Segment Start: Data for this task
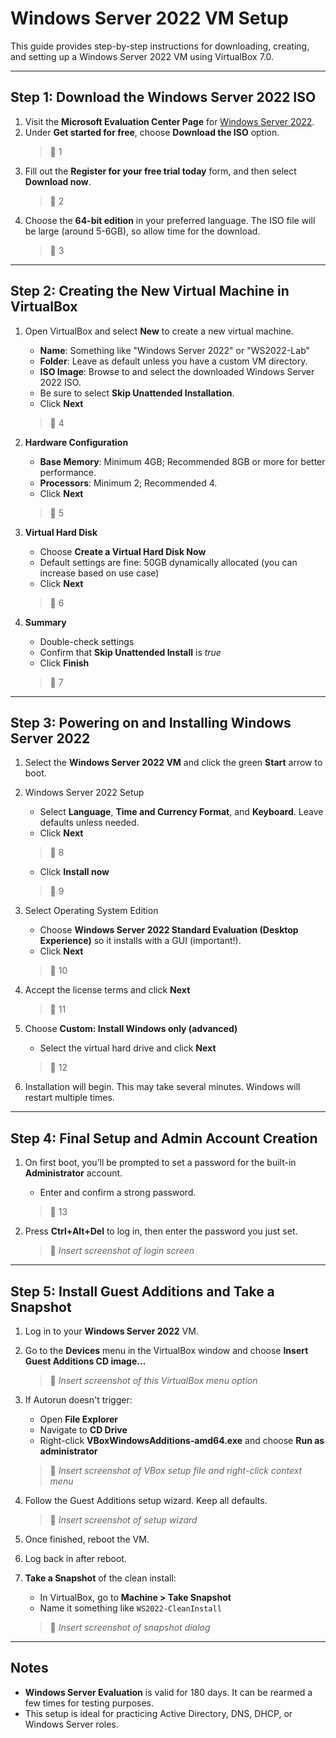 
# Windows Server 2022 VM Setup
This guide provides step-by-step instructions for downloading, creating, and setting up a Windows Server 2022 VM using VirtualBox 7.0.

---

## Step 1: Download the Windows Server 2022 ISO

1. Visit the **Microsoft Evaluation Center Page** for [Windows Server 2022](https://www.microsoft.com/en-us/evalcenter/evaluate-windows-server-2022).
2. Under **Get started for free**, choose **Download the ISO** option.
   > 📸 1
3. Fill out the **Register for your free trial today** form, and then select **Download now**.
   > 📸 2
4. Choose the **64-bit edition** in your preferred language. The ISO file will be large (around 5-6GB), so allow time for the download.
   > 📸 3

---

## Step 2: Creating the New Virtual Machine in VirtualBox

1. Open VirtualBox and select **New** to create a new virtual machine.

   - **Name**: Something like "Windows Server 2022" or "WS2022-Lab"
   - **Folder**: Leave as default unless you have a custom VM directory.
   - **ISO Image**: Browse to and select the downloaded Windows Server 2022 ISO.
   - Be sure to select **Skip Unattended Installation**.
   - Click **Next**
   > 📸 4

2. **Hardware Configuration**

   - **Base Memory**: Minimum 4GB; Recommended 8GB or more for better performance.
   - **Processors**: Minimum 2; Recommended 4.
   - Click **Next**
   > 📸 5
   
3. **Virtual Hard Disk**

   - Choose **Create a Virtual Hard Disk Now**
   - Default settings are fine: 50GB dynamically allocated (you can increase based on use case)
   - Click **Next**
   > 📸 6

4. **Summary**

   - Double-check settings
   - Confirm that **Skip Unattended Install** is *true*
   - Click **Finish**
   > 📸 7

---

## Step 3: Powering on and Installing Windows Server 2022

1. Select the **Windows Server 2022 VM** and click the green **Start** arrow to boot.

2. Windows Server 2022 Setup

   - Select **Language**, **Time and Currency Format**, and **Keyboard**. Leave defaults unless needed.
   - Click **Next**
   > 📸 8

   - Click **Install now**
   > 📸 9

3. Select Operating System Edition

   - Choose **Windows Server 2022 Standard Evaluation (Desktop Experience)** so it installs with a GUI (important!).
   - Click **Next**
   > 📸 10

4. Accept the license terms and click **Next**
   > 📸 11

5. Choose **Custom: Install Windows only (advanced)**

   - Select the virtual hard drive and click **Next**
   > 📸 12

6. Installation will begin. This may take several minutes. Windows will restart multiple times.

---

## Step 4: Final Setup and Admin Account Creation

1. On first boot, you’ll be prompted to set a password for the built-in **Administrator** account.

   - Enter and confirm a strong password.
   > 📸 13

2. Press **Ctrl+Alt+Del** to log in, then enter the password you just set.
   > 📸 *Insert screenshot of login screen*

---

## Step 5: Install Guest Additions and Take a Snapshot

1. Log in to your **Windows Server 2022** VM.

2. Go to the **Devices** menu in the VirtualBox window and choose **Insert Guest Additions CD image…**
   > 📸 *Insert screenshot of this VirtualBox menu option*

3. If Autorun doesn't trigger:
   - Open **File Explorer**
   - Navigate to **CD Drive**
   - Right-click **VBoxWindowsAdditions-amd64.exe** and choose **Run as administrator**
   > 📸 *Insert screenshot of VBox setup file and right-click context menu*

4. Follow the Guest Additions setup wizard. Keep all defaults.
   > 📸 *Insert screenshot of setup wizard*

5. Once finished, reboot the VM.

6. Log back in after reboot.

7. **Take a Snapshot** of the clean install:

   - In VirtualBox, go to **Machine > Take Snapshot**
   - Name it something like `WS2022-CleanInstall`
   > 📸 *Insert screenshot of snapshot dialog*

---

## Notes

- **Windows Server Evaluation** is valid for 180 days. It can be rearmed a few times for testing purposes.
- This setup is ideal for practicing Active Directory, DNS, DHCP, or Windows Server roles.
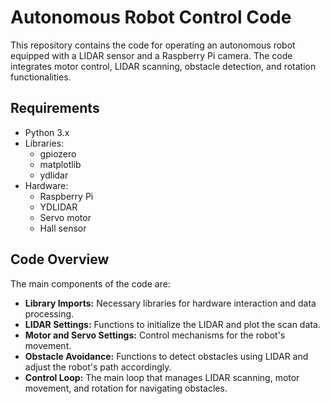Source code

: # Autonomous Robot Control Code

This repository contains the code for operating an autonomous robot equipped with a LIDAR sensor and a Raspberry Pi camera. The code integrates motor control, LIDAR scanning, obstacle detection, and rotation functionalities.

## Requirements
- Python 3.x
- Libraries:
  - gpiozero
  - matplotlib
  - ydlidar
- Hardware:
  - Raspberry Pi
  - YDLIDAR
  - Servo motor
  - Hall sensor

## Code Overview
The main components of the code are:

- **Library Imports:** Necessary libraries for hardware interaction and data processing.
- **LIDAR Settings:** Functions to initialize the LIDAR and plot the scan data.
- **Motor and Servo Settings:** Control mechanisms for the robot's movement.
- **Obstacle Avoidance:** Functions to detect obstacles using LIDAR and adjust the robot's path accordingly.
- **Control Loop:** The main loop that manages LIDAR scanning, motor movement, and rotation for navigating obstacles.


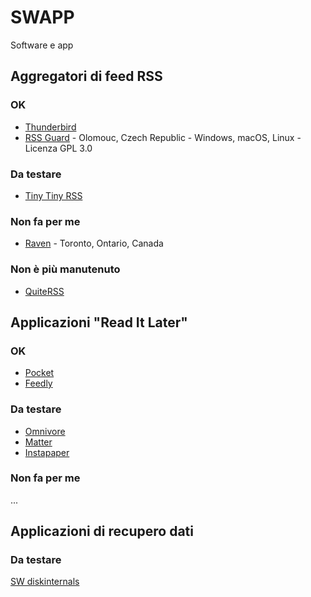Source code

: # SWAPP
Software e app

## Aggregatori di feed RSS

### OK

- [Thunderbird](https://www.thunderbird.net/)
- [RSS Guard](https://github.com/martinrotter/rssguard/) - Olomouc, Czech Republic - Windows, macOS, Linux - Licenza GPL 3.0

### Da testare

- [Tiny Tiny RSS](https://tt-rss.org/)

### Non fa per me

- [Raven](https://ravenreader.app/) - Toronto, Ontario, Canada

### Non è più manutenuto

- [QuiteRSS](https://quiterss.org/)

## Applicazioni "Read It Later"

### OK

- [Pocket](https://getpocket.com/)
- [Feedly](https://feedly.com/)

### Da testare

- [Omnivore](https://omnivore.app/)
- [Matter](https://hq.getmatter.com/)
- [Instapaper](https://www.instapaper.com/)

### Non fa per me
...

## Applicazioni di recupero dati

### Da testare
[SW diskinternals](https://www.diskinternals.com/download/)

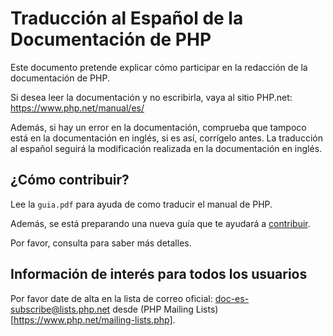 # Traducción al Español de la Documentación de PHP

Este documento pretende explicar cómo participar en la redacción de la documentación de PHP.

Si desea leer la documentación y no escribirla, vaya al sitio PHP.net: https://www.php.net/manual/es/

Además, si hay un error en la documentación, comprueba que tampoco está en la documentación en inglés, si es así, corrígelo antes.
La traducción al español seguirá la modificación realizada en la documentación en inglés.

## ¿Cómo contribuir?

Lee la `guia.pdf` para ayuda de como traducir el manual de PHP.

Además, se está preparando una nueva guía que te ayudará a [contribuir](CONTRIBUTING.md).

Por favor, consulta para saber más detalles.

## Información de interés para todos los usuarios

Por favor date de alta en la lista de correo oficial: doc-es-subscribe@lists.php.net desde (PHP Mailing Lists)[https://www.php.net/mailing-lists.php].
Segment End: Data for this task
▶ **Prompt**
Any picture found in the records stays out, while everything else is copied exactly.

▶ **Expected answer**
# Windows Server 2022 VM Setup
This guide provides step-by-step instructions for downloading, creating, and setting up a Windows Server 2022 VM using VirtualBox 7.0.

---

## Step 1: Download the Windows Server 2022 ISO

1. Visit the **Microsoft Evaluation Center Page** for [Windows Server 2022](https://www.microsoft.com/en-us/evalcenter/evaluate-windows-server-2022).
2. Under **Get started for free**, choose **Download the ISO** option.
   > 📸 1
3. Fill out the **Register for your free trial today** form, and then select **Download now**.
   > 📸 2
4. Choose the **64-bit edition** in your preferred language. The ISO file will be large (around 5-6GB), so allow time for the download.
   > 📸 3

---

## Step 2: Creating the New Virtual Machine in VirtualBox

1. Open VirtualBox and select **New** to create a new virtual machine.

   - **Name**: Something like "Windows Server 2022" or "WS2022-Lab"
   - **Folder**: Leave as default unless you have a custom VM directory.
   - **ISO Image**: Browse to and select the downloaded Windows Server 2022 ISO.
   - Be sure to select **Skip Unattended Installation**.
   - Click **Next**
   > 📸 4

2. **Hardware Configuration**

   - **Base Memory**: Minimum 4GB; Recommended 8GB or more for better performance.
   - **Processors**: Minimum 2; Recommended 4.
   - Click **Next**
   > 📸 5
   
3. **Virtual Hard Disk**

   - Choose **Create a Virtual Hard Disk Now**
   - Default settings are fine: 50GB dynamically allocated (you can increase based on use case)
   - Click **Next**
   > 📸 6

4. **Summary**

   - Double-check settings
   - Confirm that **Skip Unattended Install** is *true*
   - Click **Finish**
   > 📸 7

---

## Step 3: Powering on and Installing Windows Server 2022

1. Select the **Windows Server 2022 VM** and click the green **Start** arrow to boot.

2. Windows Server 2022 Setup

   - Select **Language**, **Time and Currency Format**, and **Keyboard**. Leave defaults unless needed.
   - Click **Next**
   > 📸 8

   - Click **Install now**
   > 📸 9

3. Select Operating System Edition

   - Choose **Windows Server 2022 Standard Evaluation (Desktop Experience)** so it installs with a GUI (important!).
   - Click **Next**
   > 📸 10

4. Accept the license terms and click **Next**
   > 📸 11

5. Choose **Custom: Install Windows only (advanced)**

   - Select the virtual hard drive and click **Next**
   > 📸 12

6. Installation will begin. This may take several minutes. Windows will restart multiple times.

---

## Step 4: Final Setup and Admin Account Creation

1. On first boot, you’ll be prompted to set a password for the built-in **Administrator** account.

   - Enter and confirm a strong password.
   > 📸 13

2. Press **Ctrl+Alt+Del** to log in, then enter the password you just set.
   > 📸 *Insert screenshot of login screen*

---

## Step 5: Install Guest Additions and Take a Snapshot

1. Log in to your **Windows Server 2022** VM.

2. Go to the **Devices** menu in the VirtualBox window and choose **Insert Guest Additions CD image…**
   > 📸 *Insert screenshot of this VirtualBox menu option*

3. If Autorun doesn't trigger:
   - Open **File Explorer**
   - Navigate to **CD Drive**
   - Right-click **VBoxWindowsAdditions-amd64.exe** and choose **Run as administrator**
   > 📸 *Insert screenshot of VBox setup file and right-click context menu*

4. Follow the Guest Additions setup wizard. Keep all defaults.
   > 📸 *Insert screenshot of setup wizard*

5. Once finished, reboot the VM.

6. Log back in after reboot.

7. **Take a Snapshot** of the clean install:

   - In VirtualBox, go to **Machine > Take Snapshot**
   - Name it something like `WS2022-CleanInstall`
   > 📸 *Insert screenshot of snapshot dialog*

---

## Notes

- **Windows Server Evaluation** is valid for 180 days. It can be rearmed a few times for testing purposes.
- This setup is ideal for practicing Active Directory, DNS, DHCP, or Windows Server roles.
Source code

: # Autonomous Robot Control Code

This repository contains the code for operating an autonomous robot equipped with a LIDAR sensor and a Raspberry Pi camera. The code integrates motor control, LIDAR scanning, obstacle detection, and rotation functionalities.

## Requirements
- Python 3.x
- Libraries:
  - gpiozero
  - matplotlib
  - ydlidar
- Hardware:
  - Raspberry Pi
  - YDLIDAR
  - Servo motor
  - Hall sensor

## Code Overview
The main components of the code are:

- **Library Imports:** Necessary libraries for hardware interaction and data processing.
- **LIDAR Settings:** Functions to initialize the LIDAR and plot the scan data.
- **Motor and Servo Settings:** Control mechanisms for the robot's movement.
- **Obstacle Avoidance:** Functions to detect obstacles using LIDAR and adjust the robot's path accordingly.
- **Control Loop:** The main loop that manages LIDAR scanning, motor movement, and rotation for navigating obstacles.


Source code

: # SWAPP
Software e app

## Aggregatori di feed RSS

### OK

- [Thunderbird](https://www.thunderbird.net/)
- [RSS Guard](https://github.com/martinrotter/rssguard/) - Olomouc, Czech Republic - Windows, macOS, Linux - Licenza GPL 3.0

### Da testare

- [Tiny Tiny RSS](https://tt-rss.org/)

### Non fa per me

- [Raven](https://ravenreader.app/) - Toronto, Ontario, Canada

### Non è più manutenuto

- [QuiteRSS](https://quiterss.org/)

## Applicazioni "Read It Later"

### OK

- [Pocket](https://getpocket.com/)
- [Feedly](https://feedly.com/)

### Da testare

- [Omnivore](https://omnivore.app/)
- [Matter](https://hq.getmatter.com/)
- [Instapaper](https://www.instapaper.com/)

### Non fa per me
...

## Applicazioni di recupero dati

### Da testare
[SW diskinternals](https://www.diskinternals.com/download/)

 # Traducción al Español de la Documentación de PHP

Este documento pretende explicar cómo participar en la redacción de la documentación de PHP.

Si desea leer la documentación y no escribirla, vaya al sitio PHP.net: https://www.php.net/manual/es/

Además, si hay un error en la documentación, comprueba que tampoco está en la documentación en inglés, si es así, corrígelo antes.
La traducción al español seguirá la modificación realizada en la documentación en inglés.

## ¿Cómo contribuir?

Lee la `guia.pdf` para ayuda de como traducir el manual de PHP.

Además, se está preparando una nueva guía que te ayudará a [contribuir](CONTRIBUTING.md).

Por favor, consulta para saber más detalles.

## Información de interés para todos los usuarios

Por favor date de alta en la lista de correo oficial: doc-es-subscribe@lists.php.net desde (PHP Mailing Lists)[https://www.php.net/mailing-lists.php].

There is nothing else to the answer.